We have only a few days to take action to support the “Good Neighbor Rule”.
Imagine this:
It’s a brilliantly sunny day. You’ve just pulled clean white sheets out of your front-loading, water-saving washing machine, and hung them on the clothesline to dry.
Next door, your neighbor turns on his Super Duper Soot Spraying Machine.
The breeze picks up. Within minutes your sheets are gray. You’re coughing. Your baby is wheezing, on the verge of an asthma attack. Back inside, everyone, you say. Making such a dangerous mess ought to be against the law!
Exactly.
There’s a new air pollution law designed to protect states from pollution coming from power plants in neighboring states. The EPA’s Cross State Air Pollution Rule is truly a “Good Neighbor Bill.” It will require polluting states to take responsibility for cleaning up their mess, instead of dumping it all over their neighbor’s clotheslines–and all over children in schoolyards, houses, and gardens.
The Good Neighbor bill needs your support.
It is now in danger. Freshman Senator Rand Paul (R-KY) has introduced a resolution that would not only block the “Good Neighbor Rule,” but it could prevent EPA from ever issuing a similar rule again.
They say good fences make good neighbors. Air doesn’t recognize fences or respect state borders, of course. Good laws make good neighbors, when it comes to keeping air and water clean. The Cross State Air Pollution Rule is designed to help downwind states protect their communities from smog and soot pollution blowing in from power plants in upwind states.
A vote on his deadly bill could come anytime soon. If Senator Paul has his way, states that want clean air won’t have any control over what’s blowing their way.
*This means that asthma rates will continue to skyrocket–in states that can do nothing to control pollution blowing in from neighboring coal plants.
*This means that millions of children will continue to miss school days because of respiratory illness–in states that can do nothing to control pollution blowing in from neighboring coal plants.
*This means that mercury poisoning will continue–in states that can do nothing to keep their water from being contaminated by pollution blowing in from neighboring coal plants.
The “Good Neighbor Rule” protects states that are doing everything they can to keep their children safe by keeping their air clean.

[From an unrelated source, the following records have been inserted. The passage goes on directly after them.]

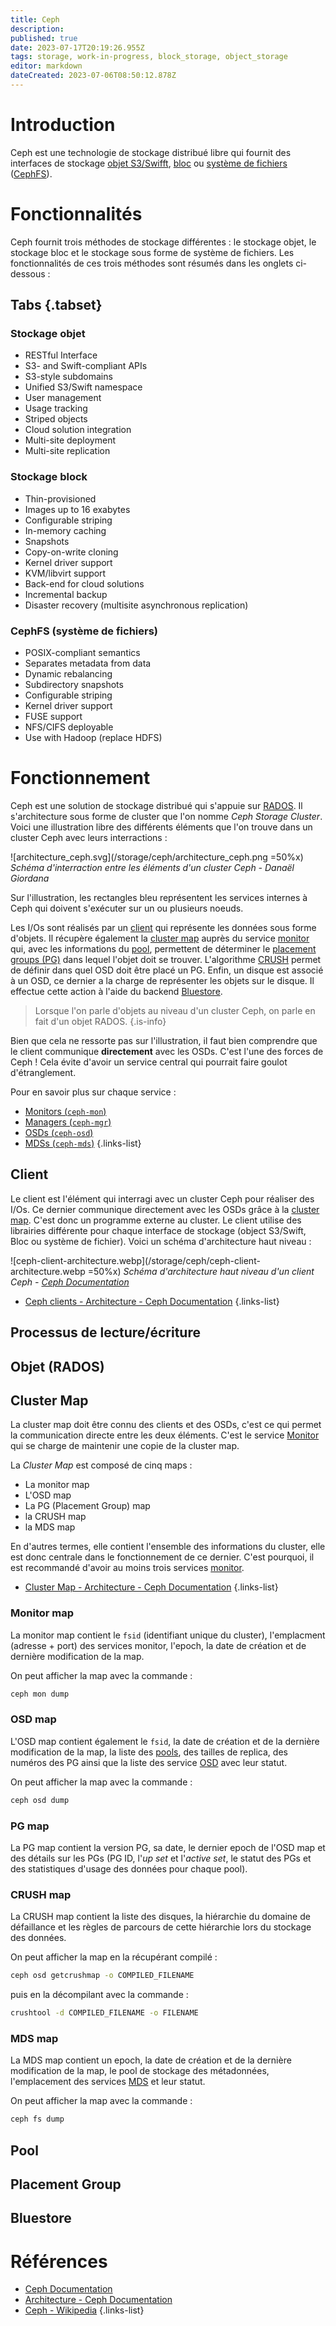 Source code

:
 ```yaml
---
title: Ceph
description: 
published: true
date: 2023-07-17T20:19:26.955Z
tags: storage, work-in-progress, block_storage, object_storage
editor: markdown
dateCreated: 2023-07-06T08:50:12.878Z
---
```


# Introduction
Ceph est une technologie de stockage distribué libre qui fournit des interfaces de stockage  [objet S3/Swifft](/storage/object), [bloc](/storage/block) ou [système de fichiers](/filesystems) ([CephFS](/filesystem/cephfs)).

# Fonctionnalités
Ceph fournit trois méthodes de stockage différentes : le stockage objet, le stockage bloc et le stockage sous forme de système de fichiers. Les fonctionnalités de ces trois méthodes sont résumés dans les onglets ci-dessous :
## Tabs {.tabset}
### Stockage objet
- RESTful Interface
- S3- and Swift-compliant APIs
- S3-style subdomains
- Unified S3/Swift namespace
- User management
- Usage tracking
- Striped objects
- Cloud solution integration
- Multi-site deployment
- Multi-site replication

### Stockage block
- Thin-provisioned
- Images up to 16 exabytes
- Configurable striping
- In-memory caching
- Snapshots
- Copy-on-write cloning
- Kernel driver support
- KVM/libvirt support
- Back-end for cloud solutions
- Incremental backup
- Disaster recovery (multisite asynchronous replication)

### CephFS (système de fichiers)
- POSIX-compliant semantics
- Separates metadata from data
- Dynamic rebalancing
- Subdirectory snapshots
- Configurable striping
- Kernel driver support
- FUSE support
- NFS/CIFS deployable
- Use with Hadoop (replace HDFS)

# Fonctionnement
Ceph est une solution de stockage distribué qui s'appuie sur [RADOS](https://ceph.io/assets/pdfs/weil-rados-pdsw07.pdf). Il s'architecture sous forme de cluster que l'on nomme *Ceph Storage Cluster*. Voici une illustration libre des différents éléments que l'on trouve dans un cluster Ceph avec leurs interractions :

![architecture_ceph.svg](/storage/ceph/architecture_ceph.png =50%x)
*Schéma d'interraction entre les éléments d'un cluster Ceph - Danaël Giordana*

Sur l'illustration, les rectangles bleu représentent les services internes à Ceph qui doivent s'exécuter sur un ou plusieurs noeuds. 

Les I/Os sont réalisés par un [client](/storage/ceph#client) qui représente les données sous forme d'objets. Il récupère également la [cluster map](/storage/ceph#cluster-map) auprès du service [monitor](/storage/ceph/monitor) qui, avec les informations du [pool](/storage/storage/ceph#pool), permettent de déterminer le [placement groups (PG)](/storage/ceph#placement-group) dans lequel l'objet doit se trouver. L'algorithme [CRUSH](https://ceph.io/assets/pdfs/weil-crush-sc06.pdf) permet de définir dans quel OSD doit être placé un PG. Enfin, un disque est associé à un OSD, ce dernier a la charge de représenter les objets sur le disque. Il effectue cette action à l'aide du backend [Bluestore](/storage/ceph#bluestore).

> Lorsque l'on parle d'objets au niveau d'un cluster Ceph, on parle en fait d'un objet RADOS.
{.is-info}

Bien que cela ne ressorte pas sur l'illustration, il faut bien comprendre que le client communique **directement** avec les OSDs. C'est l'une des forces de Ceph ! Cela évite d'avoir un service central qui pourrait faire goulot d'étranglement.

Pour en savoir plus sur chaque service :
- [Monitors (`ceph-mon`)](/storage/ceph/monitor)
- [Managers (`ceph-mgr`)](/storage/ceph/manager)
- [OSDs (`ceph-osd`)](/storage/ceph/osd)
- [MDSs (`ceph-mds`)](/storage/ceph/mds)
{.links-list}

## Client
Le client est l'élément qui interragi avec un cluster Ceph pour réaliser des I/Os. Ce dernier communique directement avec les OSDs grâce à la [cluster map](/storage/ceph#cluster-map). C'est donc un programme externe au cluster. Le client utilise des librairies différente pour chaque interface de stockage (object S3/Swift, Bloc ou système de fichier). Voici un schéma d'architecture haut niveau :

![ceph-client-architecture.webp](/storage/ceph/ceph-client-architecture.webp =50%x)
*Schéma d'architecture haut niveau d'un client Ceph - [Ceph Documentation](https://docs.ceph.com/en/latest/architecture/#ceph-clients)*

* [Ceph clients - Architecture - Ceph Documentation](https://docs.ceph.com/en/latest/architecture/#ceph-clients)
{.links-list}

## Processus de lecture/écriture
## Objet (RADOS)

## Cluster Map
La cluster map doit être connu des clients et des OSDs, c'est ce qui permet la communication directe entre les deux éléments. C'est le service [Monitor](/storage/ceph/monitor) qui se charge de maintenir une copie de la cluster map.

La *Cluster Map* est composé de cinq maps :
- La monitor map 
- L'OSD map
- La PG (Placement Group) map
- la CRUSH map
- la MDS map

En d'autres termes, elle contient l'ensemble des informations du cluster, elle est donc centrale dans le fonctionnement de ce dernier. C'est pourquoi, il est recommandé d'avoir au moins trois services [monitor](/storage/ceph/monitor).

* [Cluster Map - Architecture - Ceph Documentation](https://docs.ceph.com/en/latest/architecture/#architecture-cluster-map)
{.links-list}

### Monitor map
La monitor map contient le `fsid` (identifiant unique du cluster), l'emplacment (adresse + port) des services monitor, l'epoch, la date de création et de dernière modification de la map.

On peut afficher la map avec la commande :
```bash
ceph mon dump
```

### OSD map
L'OSD map contient également le `fsid`, la date de création et de la dernière modification de la map, la liste des [pools](/storage/ceph/ceph#pool), des tailles de replica, des numéros des PG ainsi que la liste des service [OSD](/storage/ceph/osd) avec leur statut.

On peut afficher la map avec la commande :
```bash
ceph osd dump
```

### PG map
La PG map contient la version PG, sa date, le dernier epoch de l'OSD map et des détails sur les PGs (PG ID, l'*up set* et l'*active set*, le statut des PGs et des statistiques d'usage des données pour chaque pool).

### CRUSH map
La CRUSH map contient la liste des disques, la hiérarchie du domaine de défaillance et les règles de parcours de cette hiérarchie lors du stockage des données.

On peut afficher la map en la récupérant compilé :
```bash
ceph osd getcrushmap -o COMPILED_FILENAME
```
puis en la décompilant avec la commande :
```bash
crushtool -d COMPILED_FILENAME -o FILENAME
```

### MDS map
La MDS map contient un epoch, la date de création et de la dernière modification de la map, le pool de stockage des métadonnées, l'emplacement des services [MDS](/storage/ceph/mds) et leur statut. 

On peut afficher la map avec la commande :
```bash
ceph fs dump
```

## Pool
## Placement Group
## Bluestore

# Références
- [Ceph Documentation](https://docs.ceph.com/en/latest/)
- [Architecture - Ceph Documentation](https://docs.ceph.com/en/latest/architecture/)
- [Ceph - Wikipedia](https://en.wikipedia.org/wiki/Ceph_(software))
{.links-list}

You will be in good company supporting this rule. Amazingly, several major utility executives–including the CEO of Exelon–America’s third-largest utility–have urged EPA to implement the rule; they say the grid will remain reliable, and the health benefits of reducing emissions will outweigh the costs of implementing the technologies, which they calculate to be modest. For real utility wonks (and I’m becoming one!) there’s a terrific interview with Exelon CEO John Rowe in the Wall Street Journal.
“The current leadership of EPA rightly or wrongly, largely rightly, sees cleaning up the energy fleet as its reason for being,” he says. “People with the old coal plants are gaming the system.”
Tennessee Republican Senator Lamar Alexander has also announced that he will not support the Paul effort. But we cannot just assume that “The Good Neighbor Rule” is safe. The potential votes right now look too close for comfort. Alexander says the “Good Neighbor Rule” is reasonable.
Senator Paul is corralling support for his attack on the “Good Neighbor Bill” in the Senate right now. He is planning to bring his bill up under a sneaky, hardly used legislative procedure that can shut down debate and fast track action in the Senate. He wants to protect polluters’ right to pollute!
That’s why your Senators need to hear from you today.
Urge your Senators to REJECT the Rand Paul Clean Air Assault.
Urge your Senators to SUPPORT the Good Neighbor Bill–the Cross State Air Pollution Rule.
Parents teach our children to be good neighbors. Time to teach our politicians the same lesson.
Tell Washington: Listen to your mothers!